Dataset records Block Start
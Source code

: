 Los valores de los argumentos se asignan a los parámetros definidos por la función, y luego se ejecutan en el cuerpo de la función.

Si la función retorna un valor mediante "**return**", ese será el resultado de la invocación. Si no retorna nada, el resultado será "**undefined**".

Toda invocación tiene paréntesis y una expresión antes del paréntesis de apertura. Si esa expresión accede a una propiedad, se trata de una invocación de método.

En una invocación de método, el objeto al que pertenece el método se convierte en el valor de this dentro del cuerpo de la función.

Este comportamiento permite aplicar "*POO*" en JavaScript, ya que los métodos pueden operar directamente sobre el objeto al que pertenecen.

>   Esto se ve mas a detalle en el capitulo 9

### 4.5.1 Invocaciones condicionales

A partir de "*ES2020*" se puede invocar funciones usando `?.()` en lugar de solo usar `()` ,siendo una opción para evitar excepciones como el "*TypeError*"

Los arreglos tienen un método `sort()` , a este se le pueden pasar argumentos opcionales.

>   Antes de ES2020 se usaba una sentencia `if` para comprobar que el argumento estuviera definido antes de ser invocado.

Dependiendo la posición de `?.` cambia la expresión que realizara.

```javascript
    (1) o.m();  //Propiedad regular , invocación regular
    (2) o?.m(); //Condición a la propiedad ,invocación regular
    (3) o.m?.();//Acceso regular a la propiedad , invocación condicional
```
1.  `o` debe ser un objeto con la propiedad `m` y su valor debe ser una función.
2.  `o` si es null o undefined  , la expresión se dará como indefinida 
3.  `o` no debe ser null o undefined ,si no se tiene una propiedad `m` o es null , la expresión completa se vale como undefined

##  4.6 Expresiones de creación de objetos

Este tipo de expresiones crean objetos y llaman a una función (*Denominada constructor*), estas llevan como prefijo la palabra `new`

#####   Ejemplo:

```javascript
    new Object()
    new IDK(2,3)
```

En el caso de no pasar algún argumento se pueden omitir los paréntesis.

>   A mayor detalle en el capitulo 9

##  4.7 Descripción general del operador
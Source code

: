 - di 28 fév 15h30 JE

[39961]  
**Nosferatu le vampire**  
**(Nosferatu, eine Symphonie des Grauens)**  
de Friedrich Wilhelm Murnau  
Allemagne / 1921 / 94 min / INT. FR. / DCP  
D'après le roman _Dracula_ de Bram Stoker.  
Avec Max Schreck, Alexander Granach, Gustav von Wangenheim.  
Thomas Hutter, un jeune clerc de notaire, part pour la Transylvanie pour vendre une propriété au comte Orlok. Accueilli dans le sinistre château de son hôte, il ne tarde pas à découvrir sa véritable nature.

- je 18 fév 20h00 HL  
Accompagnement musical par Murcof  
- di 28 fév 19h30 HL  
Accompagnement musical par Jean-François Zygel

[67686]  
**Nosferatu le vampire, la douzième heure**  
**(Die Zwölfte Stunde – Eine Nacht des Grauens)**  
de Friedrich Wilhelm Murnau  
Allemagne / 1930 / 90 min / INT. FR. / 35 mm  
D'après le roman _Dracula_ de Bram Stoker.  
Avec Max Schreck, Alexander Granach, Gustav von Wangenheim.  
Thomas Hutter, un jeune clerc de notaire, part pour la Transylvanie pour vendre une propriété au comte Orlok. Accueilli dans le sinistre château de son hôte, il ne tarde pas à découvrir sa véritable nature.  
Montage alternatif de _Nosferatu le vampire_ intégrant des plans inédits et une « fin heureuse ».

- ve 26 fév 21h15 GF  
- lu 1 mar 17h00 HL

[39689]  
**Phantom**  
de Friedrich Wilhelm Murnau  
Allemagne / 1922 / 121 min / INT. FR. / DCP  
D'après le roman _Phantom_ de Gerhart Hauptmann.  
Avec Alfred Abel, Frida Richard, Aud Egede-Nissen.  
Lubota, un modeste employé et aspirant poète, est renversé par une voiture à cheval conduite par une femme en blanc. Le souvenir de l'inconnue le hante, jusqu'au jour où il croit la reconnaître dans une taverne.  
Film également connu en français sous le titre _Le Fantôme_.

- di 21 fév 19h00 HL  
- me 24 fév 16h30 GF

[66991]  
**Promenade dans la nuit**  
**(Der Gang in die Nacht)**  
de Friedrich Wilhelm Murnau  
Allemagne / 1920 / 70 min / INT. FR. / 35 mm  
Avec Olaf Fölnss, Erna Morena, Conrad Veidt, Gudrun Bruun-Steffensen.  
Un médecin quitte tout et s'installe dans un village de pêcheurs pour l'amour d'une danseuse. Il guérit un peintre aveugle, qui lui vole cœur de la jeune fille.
Dataset records Block End
Go through the listing above and work out how many lines contain the string "para". Reply with the number alone.

Written answer
2